International Journal of Epidemiology 33 (5): 1-8 掲載論文を
Collaborative on Health and the Environment (CHE) が解説したものです
情報源: Collaborative on Health and the Environment, 2004
Case-control study of genotypes in multiple chemical sensitivity:
CYP2D6, NAT1, NAT2, PON1, PON2, and MTHFR
http://www.protectingourhealth.org/newscience/immune/2004/2004-0715mckeown-eyssenetal.htm
オリジナル:Case-control study of genotypes in multiple chemical sensitivity:
CYP2D6, NAT1, NAT2, PON1, PON2, and MTHFR
McKeown-Eyssen, G, C Baines, DEC Cole, N Riley, RF Tyndale, L Marshall, V Jazmaji. 2004
International Journal of Epidemiology 33 (5): 1-8

訳:安間 武 (化学物質問題市民研究会)
http://www.ne.jp/asahi/kagaku/pico/index.html
掲載日:2006年3月15日


多種化学物質(MCS)について

 多種化学物質(MCS)は、多種の関連性のない化学物質の低用量曝露に反応して、複数の器官に症状が出て、慢性的に繰り返して生じる障害である。MCS の人々は、一般的に、家庭用洗浄剤、農薬、塗りたてペンキ、新しいカーペット、合成建材、新聞紙インク、香水など日常生活の身の回りに見出される化学物質に低用量で過剰に反応する。MCS は、議論がありよく理解されていない症状である。医学界の全てが MCS の存在を認めているわけではない。ある人々は MCS は精神医学的あるいはアレルギー的な症状であるとみなしている。

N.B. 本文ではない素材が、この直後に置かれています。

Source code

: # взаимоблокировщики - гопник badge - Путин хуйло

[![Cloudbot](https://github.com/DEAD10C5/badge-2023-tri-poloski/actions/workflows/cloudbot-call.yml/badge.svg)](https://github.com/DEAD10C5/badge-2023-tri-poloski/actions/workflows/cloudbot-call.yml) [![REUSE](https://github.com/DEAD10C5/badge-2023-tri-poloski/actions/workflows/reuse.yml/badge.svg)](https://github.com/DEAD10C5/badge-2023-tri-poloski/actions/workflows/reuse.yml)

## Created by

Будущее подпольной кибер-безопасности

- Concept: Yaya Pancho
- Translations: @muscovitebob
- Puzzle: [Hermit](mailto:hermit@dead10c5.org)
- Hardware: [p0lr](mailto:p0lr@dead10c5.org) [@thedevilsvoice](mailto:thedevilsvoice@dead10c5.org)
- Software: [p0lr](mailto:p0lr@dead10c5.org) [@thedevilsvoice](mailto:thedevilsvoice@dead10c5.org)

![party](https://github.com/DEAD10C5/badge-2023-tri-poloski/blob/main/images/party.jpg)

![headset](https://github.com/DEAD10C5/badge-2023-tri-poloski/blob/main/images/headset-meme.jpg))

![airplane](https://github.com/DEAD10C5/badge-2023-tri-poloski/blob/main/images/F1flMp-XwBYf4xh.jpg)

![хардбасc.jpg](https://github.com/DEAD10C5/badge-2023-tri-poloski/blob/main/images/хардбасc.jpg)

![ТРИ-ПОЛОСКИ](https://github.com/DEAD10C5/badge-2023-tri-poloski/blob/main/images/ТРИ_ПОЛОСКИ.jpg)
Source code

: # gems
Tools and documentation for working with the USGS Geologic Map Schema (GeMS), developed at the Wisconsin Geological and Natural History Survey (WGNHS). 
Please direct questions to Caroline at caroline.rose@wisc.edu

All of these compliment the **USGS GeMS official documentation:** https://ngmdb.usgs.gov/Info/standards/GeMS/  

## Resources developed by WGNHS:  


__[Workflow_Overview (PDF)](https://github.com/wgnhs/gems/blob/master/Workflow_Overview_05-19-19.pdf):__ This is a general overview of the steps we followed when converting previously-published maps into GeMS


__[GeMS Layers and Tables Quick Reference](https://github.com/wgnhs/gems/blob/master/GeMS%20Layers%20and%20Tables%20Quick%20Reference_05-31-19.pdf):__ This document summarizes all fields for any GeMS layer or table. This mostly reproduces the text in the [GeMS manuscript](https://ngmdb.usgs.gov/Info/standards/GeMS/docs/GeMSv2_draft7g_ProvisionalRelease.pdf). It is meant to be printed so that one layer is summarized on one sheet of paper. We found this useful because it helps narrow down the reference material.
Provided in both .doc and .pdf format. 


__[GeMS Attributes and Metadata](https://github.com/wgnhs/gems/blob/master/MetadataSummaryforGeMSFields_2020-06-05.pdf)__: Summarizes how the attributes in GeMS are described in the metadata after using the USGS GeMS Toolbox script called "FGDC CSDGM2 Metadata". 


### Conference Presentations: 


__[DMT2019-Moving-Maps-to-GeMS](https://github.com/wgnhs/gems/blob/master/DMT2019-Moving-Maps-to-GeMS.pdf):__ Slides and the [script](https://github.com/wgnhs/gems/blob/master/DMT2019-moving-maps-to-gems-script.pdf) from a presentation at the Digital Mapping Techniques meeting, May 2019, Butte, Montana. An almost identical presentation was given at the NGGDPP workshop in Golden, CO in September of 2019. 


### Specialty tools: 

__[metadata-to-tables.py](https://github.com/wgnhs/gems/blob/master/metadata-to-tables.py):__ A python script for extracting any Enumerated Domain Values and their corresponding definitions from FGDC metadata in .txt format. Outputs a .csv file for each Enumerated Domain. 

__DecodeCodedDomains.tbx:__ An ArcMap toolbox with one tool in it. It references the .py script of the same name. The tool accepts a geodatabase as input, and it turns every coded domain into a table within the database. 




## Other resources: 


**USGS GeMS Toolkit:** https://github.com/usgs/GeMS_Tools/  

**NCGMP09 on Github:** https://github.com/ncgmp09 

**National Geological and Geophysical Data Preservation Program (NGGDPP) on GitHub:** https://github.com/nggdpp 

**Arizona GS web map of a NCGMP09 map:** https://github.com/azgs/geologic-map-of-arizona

 MCS の人々は、頭痛、発疹、ぜんそく、うつ、筋肉痛、関節痛、疲労、記憶力減退、混乱などを含む広い範囲の症状をしばしば訴える。彼らの症状は原因であるとされる化学物質/製品への曝露を回避すると改善又は解決する。
 多種化学物質過敏症(MCS)は、その特性と原因について特に身体に起因する病気としての存在について幅広い意見があり、議論ある症状である。この疫学調査でマッケオンイッセンらは、ケースとコントロールの間に解毒される汚染物質がかかわる遺伝子にいくつかの遺伝子的相違があることを報告した。

 相違が存在するだけでなく、MCS 患者は有毒物質を解毒することに重要な遺伝子の中に、解毒する能力を損なう遺伝子型を持っているようである。最も顕著な結果は2つの遺伝子を同時に見たときに現われた。MCS の女性はそうでない女性よりも、2つの遺伝子型の特定の組み合わせを18倍以上多く持っていた。この研究データは、MCS の身体的起源を強く証明する遺伝子的相違を初めて示したものである。

何をしたか?

マッケオンイッセンらはカナダのトロント市の30歳〜64歳までの MCS 女性223人を初期調査によりMCS と同定した439人の中から募集した。194人のコントロール対象者には、家族医療(family practices)の中で MCS の兆候がない人々が選ばれた。

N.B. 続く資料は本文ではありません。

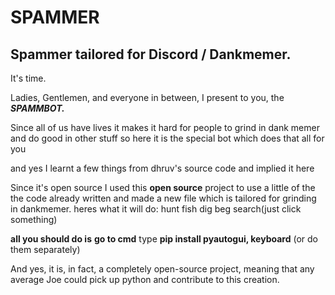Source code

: # SPAMMER
## Spammer tailored for Discord / Dankmemer.

It's time.

Ladies, Gentlemen, and everyone in between, I present to you, the ***SPAMMBOT.***

Since all of us have lives it makes it hard for people to grind in dank memer and do good in other stuff
so here it is the special bot which does that all for you

and yes I learnt a few things from dhruv's source code and implied it here

Since it's open source I used this **open source** project to use a little of the the code already written and made a new file which is tailored for grinding in dankmemer.
heres what it will do:
hunt
fish
dig
beg
search(just click something)

**all you should do is**
**go to cmd**
type **pip install pyautogui, keyboard** (or do them separately)


And yes, it is, in fact, a completely open-source project, meaning that any average Joe could pick up python and contribute to this creation.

 研究チームは MCS 症例として特定するためのいくつかの基準を設けた。
  • 低用量曝露で発生し要因を除去すると消える症状
  • 慢性的症状
  • 他の人よりも臭いに敏感であるか
    又は次の症状のうち2つを持つ:
     ぼんやり又はふらふら感じる;奇妙に感じる;集中できない

 遺伝子型の民族による混乱を避けるために、白人女性だけを調査対象とした。

 参加者を探し出すために、4,126 人に対し MCS に関連する症状について質問調査を実施した。その中で493人の潜在的なケース(訳注:MCS症状がある人々のグループ)と481人の潜在的なコントロール(訳注:MCS症状のない人々のグループ)を決めた。すなわち、30〜64歳の妊娠していない女性で、将来の調査対象として参加する意思を持ち、ケース・コントロールの基準に合致する人々である。最終的に203人のケースと162人のコントロールが調査に参加した。

 研究チームは遺伝子分析のために全ての参加者から血液サンプルを収集した。彼らはこれらのサンプルから染色体 DNA を分離し、ある多型(訳注:polymorphism 個人ごとの塩基配列の違い(用語説明))が、体の化学物質への反応の仕方に重要な役割を果たすいくつかの異なる遺伝子に対し、コントロールに比べてケースの方によりしばしば起きるかどうかを決定するために特定の多型を同定した。

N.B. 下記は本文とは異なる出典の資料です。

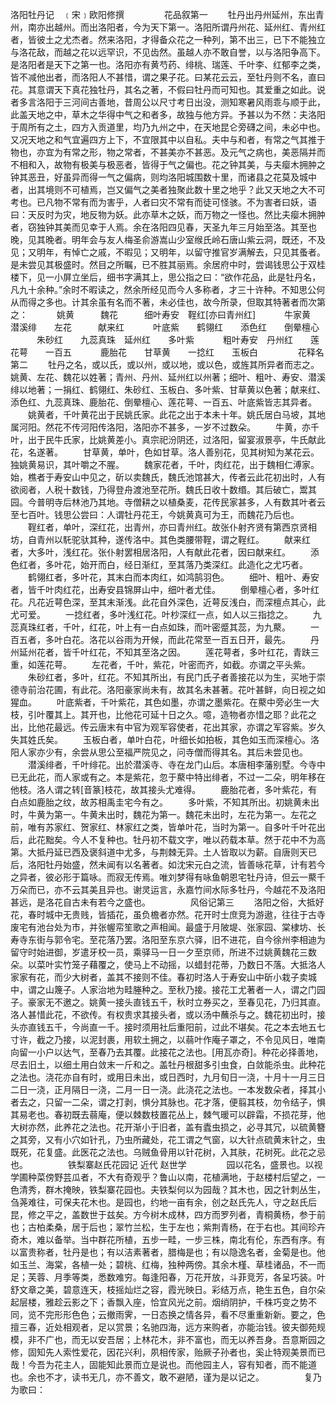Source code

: <!-- { "loadSidebar": true } -->
洛阳牡丹记　﹝宋﹞欧阳修撰
　　
　　花品叙第一
　　牡丹出丹州延州，东出青州，南亦出越州。而出洛阳者，今为天下第一。洛阳所谓丹州花、延州红、青州红者，皆彼土之尤杰者。然来洛阳，才得备众花之一种列，第不出三，已下不能独立与洛花敌，而越之花以远罕识，不见齿然。虽越人亦不敢自誉，以与洛阳争高下。是洛阳者是天下之第一也。洛阳亦有黄芍药、绯桃、瑞莲、千叶李、红郁李之类，皆不减他出者，而洛阳人不甚惜，谓之果子花。曰某花云云，至牡丹则不名，直曰花。其意谓天下真花独牡丹，其名之著，不假曰牡丹而可知也。其爱重之如此。说者多言洛阳于三河间古善地，昔周公以尺寸考日出没，测知寒暑风雨乖与顺于此，此盖天地之中，草木之华得中气之和者多，故独与他方异。予甚以为不然：夫洛阳于周所有之土，四方入贡道里，均乃九州之中，在天地昆仑旁礴之间，未必中也。又况天地之和气宜遍四方上下，不宜限其中以自私。夫中与和者，有常之气其推于物也，亦宜为有常之形，物之常者，不甚美亦不甚恶。及元气之病也，美恶隔并而不相和入，故物有极美与极恶者，皆得于气之偏也。花之钟其美，与夫瘿木拥肿之钟其恶丑，好虽异而得一气之偏病，则均洛阳城围数十里，而诸县之花莫及城中者，出其境则不可植焉，岂又偏气之美者独聚此数十里之地乎？此又天地之大不可考也。已凡物不常有而为害乎，人者曰灾不常有而徒可怪骇。不为害者曰妖，语曰：天反时为灾，地反物为妖。此亦草木之妖，而万物之一怪也。然比夫瘿木拥肿者，窃独钟其美而见幸于人焉。余在洛阳四见春，天圣九年三月始至洛。其至也晚，见其晚者。明年会与友人梅圣俞游嵩山少室缑氏岭石唐山紫云洞，既还，不及见；又明年，有悼亡之戚，不暇见；又明年，以留守推官岁满解去，只见其蚤者。是未尝见其极盛时。然目之所瞩，已不胜其丽焉。余居府中时，尝谒钱思公于双桂楼下，见一小屏立坐后，细书字满其上，思公指之曰：“欲作花品，此是牡丹名，凡九十余种。”余时不暇读之，然余所经见而今人多称者，才三十许种。不知思公何从而得之多也。计其余虽有名而不著，未必佳也，故今所录，但取其特著者而次第之：
　　　姚黄　　　魏花　　　细叶寿安　鞓红[亦曰青州红]
　　　牛家黄　　潜溪绯　　左花　　　献来红
　　　叶底紫　　鹤翎红　　添色红　　倒晕檀心
　　　朱砂红　　九蕊真珠　延州红　　多叶紫
　　　粗叶寿安　丹州红　　莲花萼　　一百五
　　　鹿胎花　　甘草黄　　一捻红　　玉板白
　　
　　花释名第二
　　牡丹之名，或以氏，或以州，或以地，或以色，或旌其所异者而志之。姚黄、左花、魏花以姓著；青州、丹州、延州红以州著；细叶、粗叶、寿安、潜溪绯以地著；一捐红、鹤翎红、朱砂红、玉板白、多叶紫、甘草黄以色著；献来红、添色红、九蕊真珠、鹿胎花、倒晕檀心、莲花萼、一百五、叶底紫皆志其异者。
　　姚黄者，千叶黄花出于民姚氏家。此花之出于本未十年。姚氏居白马坡，其地属河阳。然花不传河阳传洛阳，洛阳亦不甚多，一岁不过数朵。
　　牛黄，亦千叶，出于民牛氏家，比姚黄差小。真宗祀汾阴还，过洛阳，留宴淑景亭，牛氏献此花，名遂著。
　　甘草黄，单叶，色如甘草。洛人善别花，见其树知为某花云。独姚黄易识，其叶嚼之不腥。
　　魏家花者，千叶，肉红花，出于魏相仁溥家。始，樵者于寿安山中见之，斫以卖魏氏，魏氏池馆甚大，传者云此花初出时，人有欲阅者，人税十数钱，乃得登舟渡池至花所。魏氏日收十数缗。其后破亡，鬻其园。今普明寺后林池乃其地。寺僧耕之以植桑麦，花传民家甚多，人有数其叶者云至七百叶。钱思公尝曰：人谓牡丹花王，今姚黄真可为王，而魏花乃后也。
　　鞓红者，单叶，深红花，出青州，亦曰青州红。故张仆射齐贤有第西京贤相坊，自青州以馲驼驮其种，遂传洛中。其色类腰带鞓，谓之鞓红。
　　献来红者，大多叶，浅红花。张仆射罢相居洛阳，人有献此花者，因曰献来红。
　　添色红者，多叶花，始开而白，经日渐红，至其落乃类深红。此造化之尤巧者。
　　鹤翎红者，多叶花，其末白而本肉红，如鸿鹄羽色。
　　细叶、粗叶、寿安者，皆千叶肉红花，出寿安县锦屏山中，细叶者尤佳。
　　倒晕檀心者，多叶红花。凡花近萼色深，至其末渐浅。此花自外深色，近萼反浅白，而深檀点其心，此尤可爱。
　　一捻红者，多叶浅红花。叶杪深红一点，如人以三指捻之。
　　九蕊真珠红者，千叶，红花，叶上有一白点如珠，而叶密蹙其蕊，为九藂。
　　一百五者，多叶白花。洛花以谷雨为开候，而此花常至一百五日开，最先。
　　丹州延州花者，皆千叶红花，不知其至洛之因。
　　莲花萼者，多叶红花，青趺三重，如莲花萼。
　　左花者，千叶，紫花，叶密而齐，如截。亦谓之平头紫。
　　朱砂红者，多叶，红花。不知其所出，有民门氏子者善接花以为生，买地于崇德寺前治花圃，有此花。洛阳豪家尚未有，故其名未甚著。花叶甚鲜，向日视之如猩血。
　　叶底紫者，千叶紫花，其色如墨，亦谓之墨紫花。在藂中旁必生一大枝，引叶覆其上。其开也，比他花可延十日之久。噫，造物者亦惜之耶？此花之出，比他花最远。传云唐末有中官为观军容使者，花出其家，亦谓之军容紫。岁久失其姓氏矣。
　　玉板白者，单叶白花，叶细长如拍板，其色如玉而深檀心。洛阳人家亦少有，余尝从思公至福严院见之，问寺僧而得其名。其后未尝见也。
　　潜溪绯者，千叶绯花。出於潜溪寺、寺在龙门山后。本唐相李藩别墅。今寺中已无此花，而人家或有之。本是紫花，忽于藂中特出绯者，不过一二朵，明年移在他枝。洛人谓之转[音篆]枝花，故其接头尤难得。
　　鹿胎花者，多叶紫花，有白点如鹿胎之纹，故苏相禹圭宅今有之。
　　多叶紫，不知其所出。初姚黄未出时，牛黄为第一。牛黄未出时，魏花为第一。魏花未出时，左花为第一。左花之前，唯有苏家红、贺家红、林家红之类，皆单叶花，当时为第一。自多叶千叶花出后，此花黜矣。今人不复种也。牡丹初不载文字，唯以药载本草。然于花中不为高第。大抵丹延已西及褒斜道中尤多，与荆棘无异。土人皆取以为薪。自唐则天已后，洛阳牡丹始盛，然未闻有以名著者。如沈宋元白之流，皆善咏花草，计有若今之异者，彼必形于篇咏。而寂无传焉。唯刘梦得有咏鱼朝恩宅牡丹诗，但云一藂千万朵而已，亦不云其美且异也。谢灵运言，永嘉竹间水际多牡丹，今越花不及洛阳甚远，是洛花自古未有若今之盛也。
　　
　　风俗记第三
　　洛阳之俗，大抵好花，春时城中无贵贱，皆插花，虽负檐者亦然。花开时士庶竞为游遨，往往于古寺废宅有池台处为市，并张幄帟笙歌之声相闻。最盛于月陂堤、张家园、棠棣坊、长寿寺东街与郭令宅。至花落乃罢。洛阳至东京六驿，旧不进花，自今徐州李相迪为留守时始进御，岁遣牙校一员，乘驿马一日一夕至京师，所进不过姚黄魏花三数朵。以菜叶实竹笼子藉覆之，使马上不动摇，以蜡封花蒂，乃数日不落。大抵洛人家家有花，而少大树者，盖其不接则不佳。春初时洛人于寿安山中斫小栽子卖城中，谓之山篾子。人家治地为畦塍种之。至秋乃接。接花工尤著者一人，谓之门园子。豪家无不邀之。姚黄一接头直钱五千，秋时立券买之，至春见花，乃归其直。洛人甚惜此花，不欲传。有权贵求其接头者，或以汤中蘸杀与之。魏花初出时，接头亦直钱五千，今尚直一千。接时须用社后重阳前，过此不堪矣。花之本去地五七寸许，截之乃接，以泥封裹，用软土拥之，以蒻叶作庵子罩之，不令见风日，唯南向留一小户以达气，至春乃去其覆。此接花之法也。[用瓦亦奇]。种花必择善地，尽去旧土，以细土用白敛末一斤和之。盖牡丹根甜多引虫食，白敛能杀虫。此种花之法也。浇花亦自有时，或用日未出，或日西时，九月旬日一浇，十月十一月三日二日一浇，正月隔日一浇，二月一日一浇。此浇花之法也。一本发数朵者，择其小者去之，只留一二朵，谓之打剥，惧分其脉也。花才落，便翦其枝，勿令结子，惧其易老也。春初既去蒻庵，便以棘数枝置花丛上，棘气暖可以辟霜，不损花芽，他大树亦然，此养花之法也。花开渐小于旧者，盖有蠹虫损之，必寻其冗，以硫黄簪之其旁，又有小穴如针孔，乃虫所藏处，花工谓之气窗，以大针点硫黄末针之，虫既死，花复盛。此医花之法也。乌贼鱼骨用以针花树，入其肤，花树死。此花之忌也。
　　
　　铁梨寨赵氏花园记 近代 赵世学
　　
　　园以花名，盛景也。以视学圃种菜傍野芸瓜者，不大有奇观乎？鲁山以南，花植满地，于赵楼村后望之，一色清秀，群木掩映，铁梨寨花园也。夫铁梨何以为园哉？其木也，因之针刺丛生，刍荛难往，可保夫花木也。是园也，约地一亩有余，创之赵氏先人，守之赵氏后昆，修之平之，盖数世于兹矣。方今树木成林，四方而罗列者，青桐黄杨，参于前也；古柏柔桑，居于后也；翠竹兰松，生于左也；紫荆青杨，在于右也。其间珍卉奇木，难以备举。当中群花所植，五步一畦，一步三株，南北有伦，东西有序。有以富贵称者，牡丹是也；有以洁素著者，腊梅是也；有以隐逸名者，金菊是也。他如玉兰、海棠，各植一处；碧桃、红梅，独种两傍。其余木槿、草桂诸品，不一而足；芙蓉、月季等类，悉数难穷。每逢阳春，万花开放，斗菲竞芳，各呈巧装。叶舒文章之美，碧意连天，枝摇灿烂之容，霞光映日。彩结万点，艳生五色，自尔朵起层楼，雅趁云影之下；香飘入座，恰宜风光之前。烟绡阴护，千株巧变之势不同，览不完形形色色；云撤雨霁，一日态换之情各异，看不尽重重新新。要之，色擅三春，近处相观者，足以赏景；名驰四海，远方来购者，亦能治钱。彼夫御苑规模，非不广也，而无以安吾居；上林花木，非不富也，而无以养吾身。吾意斯园之修，固知先人索性爱花，因花兴利，夙相传家，贻厥子孙者也，奚止特观美景而已哉！今吾为花主人，固能知此景而立是说也。而他园主人，容有知者，而不能道也。余也不才，读书无几，亦不善文，敢不避陋，谨为是以记之。 
　　
　　复乃为歌曰： 
　　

  • CYP2D6 (シトクロム P450 2D6) は、治療用の薬(例えば、抗うつ薬、抗精神病薬、ベータブロッカー(訳注:動悸や血圧を下げる薬(用語解説))や多くの有毒化学物質を代謝する酵素に信号を出す。シトクロム P450 酵素は、潜在的に有毒な物質を水に溶け易くして体内から除去する体のツールの重要な一部からなる大きな酵素族である。この研究では、4つの対立遺伝子(訳注:allele (用語解説)) CYP2D6: *3、 *4 、*5(全てCYP2D6の機能を無効にする)、と *1(CYP 2D6 の活性型)に着目した。

  • NATI 及び NAT2 (N-アセチル転移酵素)は、産業で広く用いられている化合物の一族でその多くが発がん性である芳香族アミン類を含んで、多くの異なる薬や有害化学物質を(ゆっくりした又は急速なアセチル化によって)代謝する働きを持つ酵素に信号を出す。それらはいくつかの既知の発がん性物質を生物活性化することができる。

  • PON (パラオクソナーゼ(訳注:農薬分解酵素(用語解説))は、農薬や神経毒のような有毒物質と反応し、湾岸戦争症候群とも関連するたんぱく質に信号を出す。この研究では、PON1-55、PON1-192、及び PON2-148 に着目した。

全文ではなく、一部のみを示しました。